═══ Data for analysis

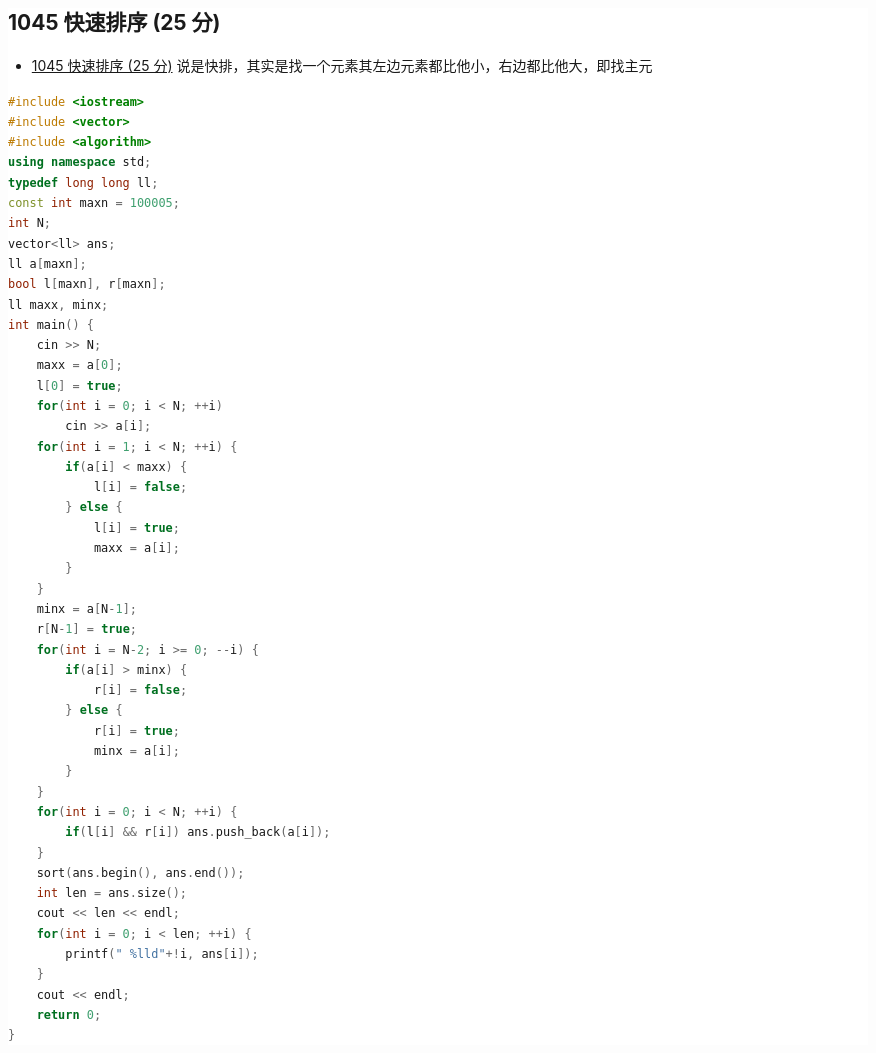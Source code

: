 ## 1045 快速排序 (25 分)

- [1045 快速排序 (25 分)](https://pintia.cn/problem-sets/994805260223102976/problems/994805278589960192) 说是快排，其实是找一个元素其左边元素都比他小，右边都比他大，即找主元

```cpp
#include <iostream>
#include <vector>
#include <algorithm>
using namespace std;
typedef long long ll;
const int maxn = 100005;
int N;
vector<ll> ans;
ll a[maxn];
bool l[maxn], r[maxn];
ll maxx, minx;
int main() {
    cin >> N;
    maxx = a[0];
    l[0] = true;
    for(int i = 0; i < N; ++i) 
        cin >> a[i];
    for(int i = 1; i < N; ++i) {
        if(a[i] < maxx) {
            l[i] = false;
        } else {
            l[i] = true;
            maxx = a[i];
        }
    }
    minx = a[N-1];
    r[N-1] = true;
    for(int i = N-2; i >= 0; --i) {
        if(a[i] > minx) {
            r[i] = false;
        } else {
            r[i] = true;
            minx = a[i];
        }
    }
    for(int i = 0; i < N; ++i) {
        if(l[i] && r[i]) ans.push_back(a[i]);
    }
    sort(ans.begin(), ans.end());
    int len = ans.size();
    cout << len << endl;
    for(int i = 0; i < len; ++i) {
        printf(" %lld"+!i, ans[i]);
    }
    cout << endl;
    return 0;
}
```
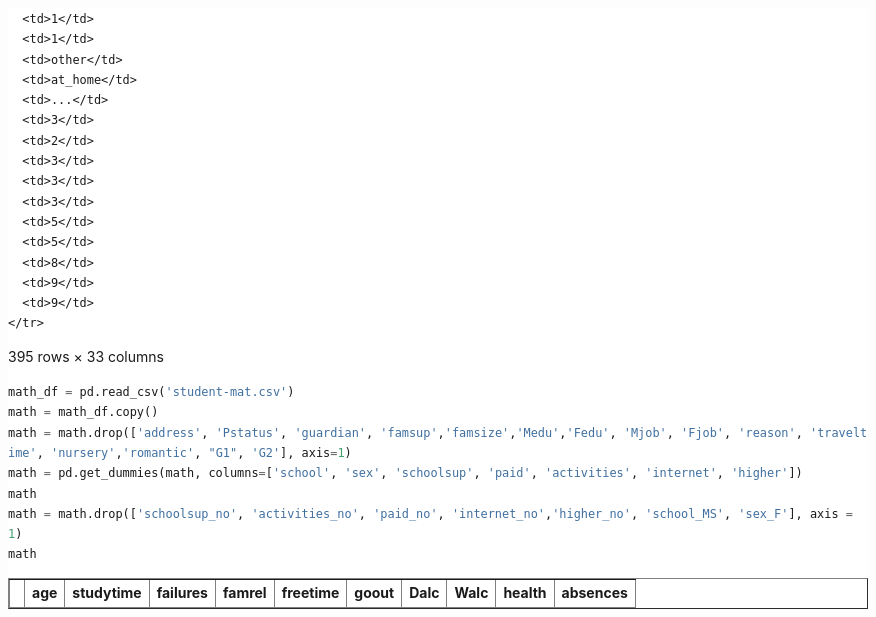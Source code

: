       <td>1</td>
      <td>1</td>
      <td>other</td>
      <td>at_home</td>
      <td>...</td>
      <td>3</td>
      <td>2</td>
      <td>3</td>
      <td>3</td>
      <td>3</td>
      <td>5</td>
      <td>5</td>
      <td>8</td>
      <td>9</td>
      <td>9</td>
    </tr>
  </tbody>
</table>
<p>395 rows × 33 columns</p>
</div>




```python
math_df = pd.read_csv('student-mat.csv')
math = math_df.copy()
math = math.drop(['address', 'Pstatus', 'guardian', 'famsup','famsize','Medu','Fedu', 'Mjob', 'Fjob', 'reason', 'traveltime', 'nursery','romantic', "G1", 'G2'], axis=1)
math = pd.get_dummies(math, columns=['school', 'sex', 'schoolsup', 'paid', 'activities', 'internet', 'higher']) 
math
math = math.drop(['schoolsup_no', 'activities_no', 'paid_no', 'internet_no','higher_no', 'school_MS', 'sex_F'], axis = 1)
math
```




<div>
<style scoped>
    .dataframe tbody tr th:only-of-type {
        vertical-align: middle;
    }

    .dataframe tbody tr th {
        vertical-align: top;
    }

    .dataframe thead th {
        text-align: right;
    }
</style>
<table border="1" class="dataframe">
  <thead>
    <tr style="text-align: right;">
      <th></th>
      <th>age</th>
      <th>studytime</th>
      <th>failures</th>
      <th>famrel</th>
      <th>freetime</th>
      <th>goout</th>
      <th>Dalc</th>
      <th>Walc</th>
      <th>health</th>
      <th>absences</th>
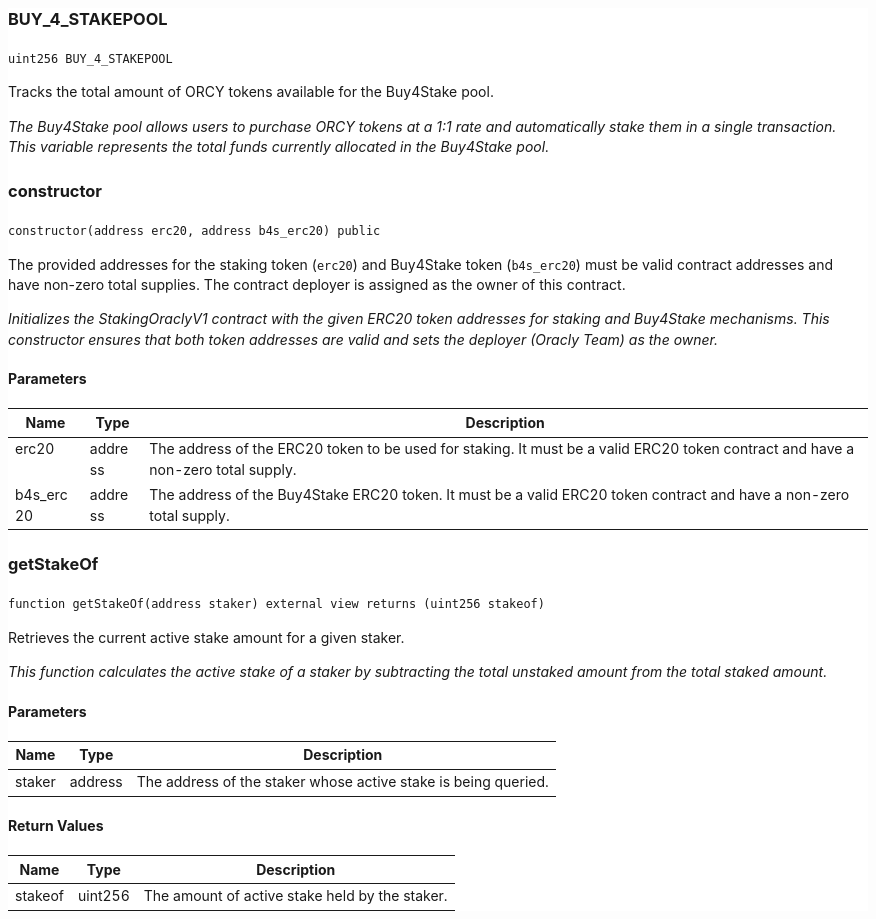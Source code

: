 ### BUY_4_STAKEPOOL

```solidity
uint256 BUY_4_STAKEPOOL
```

Tracks the total amount of ORCY tokens available for the Buy4Stake pool.

_The Buy4Stake pool allows users to purchase ORCY tokens at a 1:1 rate and automatically stake them in a single transaction.
     This variable represents the total funds currently allocated in the Buy4Stake pool._

### constructor

```solidity
constructor(address erc20, address b4s_erc20) public
```

The provided addresses for the staking token (`erc20`) and Buy4Stake token (`b4s_erc20`) must be valid contract addresses and have non-zero total supplies.
        The contract deployer is assigned as the owner of this contract.

_Initializes the StakingOraclyV1 contract with the given ERC20 token addresses for staking and Buy4Stake mechanisms.
     This constructor ensures that both token addresses are valid and sets the deployer (Oracly Team) as the owner._

#### Parameters

| Name | Type | Description |
| ---- | ---- | ----------- |
| erc20 | address | The address of the ERC20 token to be used for staking. It must be a valid ERC20 token contract and have a non-zero total supply. |
| b4s_erc20 | address | The address of the Buy4Stake ERC20 token. It must be a valid ERC20 token contract and have a non-zero total supply. |

### getStakeOf

```solidity
function getStakeOf(address staker) external view returns (uint256 stakeof)
```

Retrieves the current active stake amount for a given staker.

_This function calculates the active stake of a staker by subtracting the total unstaked amount from the total staked amount._

#### Parameters

| Name | Type | Description |
| ---- | ---- | ----------- |
| staker | address | The address of the staker whose active stake is being queried. |

#### Return Values

| Name | Type | Description |
| ---- | ---- | ----------- |
| stakeof | uint256 | The amount of active stake held by the staker. |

══════

Work to be completed
Exact transcription of the full listing above is required; images do not belong in it.

Output
Source code

: ## 1045 快速排序 (25 分)

- [1045 快速排序 (25 分)](https://pintia.cn/problem-sets/994805260223102976/problems/994805278589960192) 说是快排，其实是找一个元素其左边元素都比他小，右边都比他大，即找主元

```cpp
#include <iostream>
#include <vector>
#include <algorithm>
using namespace std;
typedef long long ll;
const int maxn = 100005;
int N;
vector<ll> ans;
ll a[maxn];
bool l[maxn], r[maxn];
ll maxx, minx;
int main() {
    cin >> N;
    maxx = a[0];
    l[0] = true;
    for(int i = 0; i < N; ++i) 
        cin >> a[i];
    for(int i = 1; i < N; ++i) {
        if(a[i] < maxx) {
            l[i] = false;
        } else {
            l[i] = true;
            maxx = a[i];
        }
    }
    minx = a[N-1];
    r[N-1] = true;
    for(int i = N-2; i >= 0; --i) {
        if(a[i] > minx) {
            r[i] = false;
        } else {
            r[i] = true;
            minx = a[i];
        }
    }
    for(int i = 0; i < N; ++i) {
        if(l[i] && r[i]) ans.push_back(a[i]);
    }
    sort(ans.begin(), ans.end());
    int len = ans.size();
    cout << len << endl;
    for(int i = 0; i < len; ++i) {
        printf(" %lld"+!i, ans[i]);
    }
    cout << endl;
    return 0;
}
```
Source code

:       <td>1</td>
      <td>1</td>
      <td>other</td>
      <td>at_home</td>
      <td>...</td>
      <td>3</td>
      <td>2</td>
      <td>3</td>
      <td>3</td>
      <td>3</td>
      <td>5</td>
      <td>5</td>
      <td>8</td>
      <td>9</td>
      <td>9</td>
    </tr>
  </tbody>
</table>
<p>395 rows × 33 columns</p>
</div>




```python
math_df = pd.read_csv('student-mat.csv')
math = math_df.copy()
math = math.drop(['address', 'Pstatus', 'guardian', 'famsup','famsize','Medu','Fedu', 'Mjob', 'Fjob', 'reason', 'traveltime', 'nursery','romantic', "G1", 'G2'], axis=1)
math = pd.get_dummies(math, columns=['school', 'sex', 'schoolsup', 'paid', 'activities', 'internet', 'higher']) 
math
math = math.drop(['schoolsup_no', 'activities_no', 'paid_no', 'internet_no','higher_no', 'school_MS', 'sex_F'], axis = 1)
math
```




<div>
<style scoped>
    .dataframe tbody tr th:only-of-type {
        vertical-align: middle;
    }

    .dataframe tbody tr th {
        vertical-align: top;
    }

    .dataframe thead th {
        text-align: right;
    }
</style>
<table border="1" class="dataframe">
  <thead>
    <tr style="text-align: right;">
      <th></th>
      <th>age</th>
      <th>studytime</th>
      <th>failures</th>
      <th>famrel</th>
      <th>freetime</th>
      <th>goout</th>
      <th>Dalc</th>
      <th>Walc</th>
      <th>health</th>
      <th>absences</th>
Source code

: ### BUY_4_STAKEPOOL

```solidity
uint256 BUY_4_STAKEPOOL
```

Tracks the total amount of ORCY tokens available for the Buy4Stake pool.

_The Buy4Stake pool allows users to purchase ORCY tokens at a 1:1 rate and automatically stake them in a single transaction.
     This variable represents the total funds currently allocated in the Buy4Stake pool._

### constructor

```solidity
constructor(address erc20, address b4s_erc20) public
```

The provided addresses for the staking token (`erc20`) and Buy4Stake token (`b4s_erc20`) must be valid contract addresses and have non-zero total supplies.
        The contract deployer is assigned as the owner of this contract.

_Initializes the StakingOraclyV1 contract with the given ERC20 token addresses for staking and Buy4Stake mechanisms.
     This constructor ensures that both token addresses are valid and sets the deployer (Oracly Team) as the owner._

#### Parameters

| Name | Type | Description |
| ---- | ---- | ----------- |
| erc20 | address | The address of the ERC20 token to be used for staking. It must be a valid ERC20 token contract and have a non-zero total supply. |
| b4s_erc20 | address | The address of the Buy4Stake ERC20 token. It must be a valid ERC20 token contract and have a non-zero total supply. |

### getStakeOf

```solidity
function getStakeOf(address staker) external view returns (uint256 stakeof)
```

Retrieves the current active stake amount for a given staker.

_This function calculates the active stake of a staker by subtracting the total unstaked amount from the total staked amount._

#### Parameters

| Name | Type | Description |
| ---- | ---- | ----------- |
| staker | address | The address of the staker whose active stake is being queried. |

#### Return Values

| Name | Type | Description |
| ---- | ---- | ----------- |
| stakeof | uint256 | The amount of active stake held by the staker. |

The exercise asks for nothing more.